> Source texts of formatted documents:
★ ★ ★ ★ ★ ★ ★

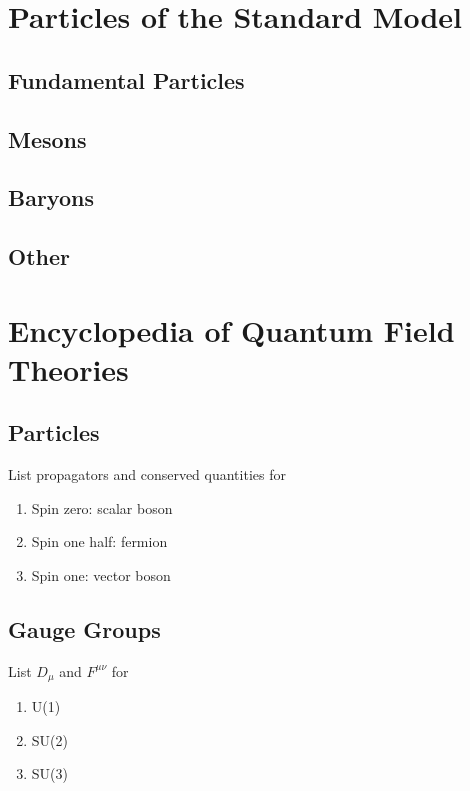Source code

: \chapter{Particles of the Standard Model}
\section{Fundamental Particles}


\section{Mesons}


\section{Baryons}


\section{Other}



\chapter{Encyclopedia of Quantum Field Theories}
\section{Particles}

List propagators and conserved quantities for 

\begin{enumerate}
  \item Spin zero: scalar boson
  \item Spin one half: fermion
  \item Spin one: vector boson
\end{enumerate}


\section{Gauge Groups}

List $D_\mu$ and $F^{\mu \nu}$ for 

\begin{enumerate}
  \item U(1)
  \item SU(2)
  \item SU(3)
\end{enumerate}



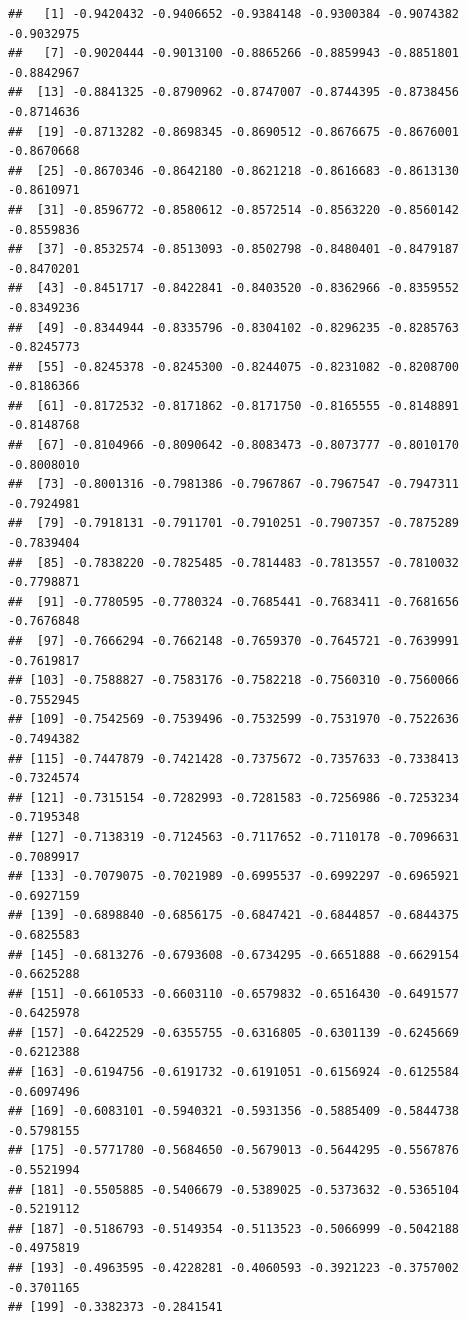 \documentclass[11pt]{exam}
\begin{document}
\begin{questions}
{\begin{verbatim}
##   [1] -0.9420432 -0.9406652 -0.9384148 -0.9300384 -0.9074382 -0.9032975
##   [7] -0.9020444 -0.9013100 -0.8865266 -0.8859943 -0.8851801 -0.8842967
##  [13] -0.8841325 -0.8790962 -0.8747007 -0.8744395 -0.8738456 -0.8714636
##  [19] -0.8713282 -0.8698345 -0.8690512 -0.8676675 -0.8676001 -0.8670668
##  [25] -0.8670346 -0.8642180 -0.8621218 -0.8616683 -0.8613130 -0.8610971
##  [31] -0.8596772 -0.8580612 -0.8572514 -0.8563220 -0.8560142 -0.8559836
##  [37] -0.8532574 -0.8513093 -0.8502798 -0.8480401 -0.8479187 -0.8470201
##  [43] -0.8451717 -0.8422841 -0.8403520 -0.8362966 -0.8359552 -0.8349236
##  [49] -0.8344944 -0.8335796 -0.8304102 -0.8296235 -0.8285763 -0.8245773
##  [55] -0.8245378 -0.8245300 -0.8244075 -0.8231082 -0.8208700 -0.8186366
##  [61] -0.8172532 -0.8171862 -0.8171750 -0.8165555 -0.8148891 -0.8148768
##  [67] -0.8104966 -0.8090642 -0.8083473 -0.8073777 -0.8010170 -0.8008010
##  [73] -0.8001316 -0.7981386 -0.7967867 -0.7967547 -0.7947311 -0.7924981
##  [79] -0.7918131 -0.7911701 -0.7910251 -0.7907357 -0.7875289 -0.7839404
##  [85] -0.7838220 -0.7825485 -0.7814483 -0.7813557 -0.7810032 -0.7798871
##  [91] -0.7780595 -0.7780324 -0.7685441 -0.7683411 -0.7681656 -0.7676848
##  [97] -0.7666294 -0.7662148 -0.7659370 -0.7645721 -0.7639991 -0.7619817
## [103] -0.7588827 -0.7583176 -0.7582218 -0.7560310 -0.7560066 -0.7552945
## [109] -0.7542569 -0.7539496 -0.7532599 -0.7531970 -0.7522636 -0.7494382
## [115] -0.7447879 -0.7421428 -0.7375672 -0.7357633 -0.7338413 -0.7324574
## [121] -0.7315154 -0.7282993 -0.7281583 -0.7256986 -0.7253234 -0.7195348
## [127] -0.7138319 -0.7124563 -0.7117652 -0.7110178 -0.7096631 -0.7089917
## [133] -0.7079075 -0.7021989 -0.6995537 -0.6992297 -0.6965921 -0.6927159
## [139] -0.6898840 -0.6856175 -0.6847421 -0.6844857 -0.6844375 -0.6825583
## [145] -0.6813276 -0.6793608 -0.6734295 -0.6651888 -0.6629154 -0.6625288
## [151] -0.6610533 -0.6603110 -0.6579832 -0.6516430 -0.6491577 -0.6425978
## [157] -0.6422529 -0.6355755 -0.6316805 -0.6301139 -0.6245669 -0.6212388
## [163] -0.6194756 -0.6191732 -0.6191051 -0.6156924 -0.6125584 -0.6097496
## [169] -0.6083101 -0.5940321 -0.5931356 -0.5885409 -0.5844738 -0.5798155
## [175] -0.5771780 -0.5684650 -0.5679013 -0.5644295 -0.5567876 -0.5521994
## [181] -0.5505885 -0.5406679 -0.5389025 -0.5373632 -0.5365104 -0.5219112
## [187] -0.5186793 -0.5149354 -0.5113523 -0.5066999 -0.5042188 -0.4975819
## [193] -0.4963595 -0.4228281 -0.4060593 -0.3921223 -0.3757002 -0.3701165
## [199] -0.3382373 -0.2841541
\end{verbatim}
}


\end{questions}
\end{document}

★ ★ ★ ★ ★ ★ ★

Please print each record above again exactly, but omit any pictures.

Source code

: \chapter{Particles of the Standard Model}
\section{Fundamental Particles}


\section{Mesons}


\section{Baryons}


\section{Other}



\chapter{Encyclopedia of Quantum Field Theories}
\section{Particles}

List propagators and conserved quantities for 

\begin{enumerate}
  \item Spin zero: scalar boson
  \item Spin one half: fermion
  \item Spin one: vector boson
\end{enumerate}


\section{Gauge Groups}

List $D_\mu$ and $F^{\mu \nu}$ for 

\begin{enumerate}
  \item U(1)
  \item SU(2)
  \item SU(3)
\end{enumerate}



 \documentclass[11pt]{exam}
\begin{document}
\begin{questions}
{\begin{verbatim}
##   [1] -0.9420432 -0.9406652 -0.9384148 -0.9300384 -0.9074382 -0.9032975
##   [7] -0.9020444 -0.9013100 -0.8865266 -0.8859943 -0.8851801 -0.8842967
##  [13] -0.8841325 -0.8790962 -0.8747007 -0.8744395 -0.8738456 -0.8714636
##  [19] -0.8713282 -0.8698345 -0.8690512 -0.8676675 -0.8676001 -0.8670668
##  [25] -0.8670346 -0.8642180 -0.8621218 -0.8616683 -0.8613130 -0.8610971
##  [31] -0.8596772 -0.8580612 -0.8572514 -0.8563220 -0.8560142 -0.8559836
##  [37] -0.8532574 -0.8513093 -0.8502798 -0.8480401 -0.8479187 -0.8470201
##  [43] -0.8451717 -0.8422841 -0.8403520 -0.8362966 -0.8359552 -0.8349236
##  [49] -0.8344944 -0.8335796 -0.8304102 -0.8296235 -0.8285763 -0.8245773
##  [55] -0.8245378 -0.8245300 -0.8244075 -0.8231082 -0.8208700 -0.8186366
##  [61] -0.8172532 -0.8171862 -0.8171750 -0.8165555 -0.8148891 -0.8148768
##  [67] -0.8104966 -0.8090642 -0.8083473 -0.8073777 -0.8010170 -0.8008010
##  [73] -0.8001316 -0.7981386 -0.7967867 -0.7967547 -0.7947311 -0.7924981
##  [79] -0.7918131 -0.7911701 -0.7910251 -0.7907357 -0.7875289 -0.7839404
##  [85] -0.7838220 -0.7825485 -0.7814483 -0.7813557 -0.7810032 -0.7798871
##  [91] -0.7780595 -0.7780324 -0.7685441 -0.7683411 -0.7681656 -0.7676848
##  [97] -0.7666294 -0.7662148 -0.7659370 -0.7645721 -0.7639991 -0.7619817
## [103] -0.7588827 -0.7583176 -0.7582218 -0.7560310 -0.7560066 -0.7552945
## [109] -0.7542569 -0.7539496 -0.7532599 -0.7531970 -0.7522636 -0.7494382
## [115] -0.7447879 -0.7421428 -0.7375672 -0.7357633 -0.7338413 -0.7324574
## [121] -0.7315154 -0.7282993 -0.7281583 -0.7256986 -0.7253234 -0.7195348
## [127] -0.7138319 -0.7124563 -0.7117652 -0.7110178 -0.7096631 -0.7089917
## [133] -0.7079075 -0.7021989 -0.6995537 -0.6992297 -0.6965921 -0.6927159
## [139] -0.6898840 -0.6856175 -0.6847421 -0.6844857 -0.6844375 -0.6825583
## [145] -0.6813276 -0.6793608 -0.6734295 -0.6651888 -0.6629154 -0.6625288
## [151] -0.6610533 -0.6603110 -0.6579832 -0.6516430 -0.6491577 -0.6425978
## [157] -0.6422529 -0.6355755 -0.6316805 -0.6301139 -0.6245669 -0.6212388
## [163] -0.6194756 -0.6191732 -0.6191051 -0.6156924 -0.6125584 -0.6097496
## [169] -0.6083101 -0.5940321 -0.5931356 -0.5885409 -0.5844738 -0.5798155
## [175] -0.5771780 -0.5684650 -0.5679013 -0.5644295 -0.5567876 -0.5521994
## [181] -0.5505885 -0.5406679 -0.5389025 -0.5373632 -0.5365104 -0.5219112
## [187] -0.5186793 -0.5149354 -0.5113523 -0.5066999 -0.5042188 -0.4975819
## [193] -0.4963595 -0.4228281 -0.4060593 -0.3921223 -0.3757002 -0.3701165
## [199] -0.3382373 -0.2841541
\end{verbatim}
}


\end{questions}
\end{document}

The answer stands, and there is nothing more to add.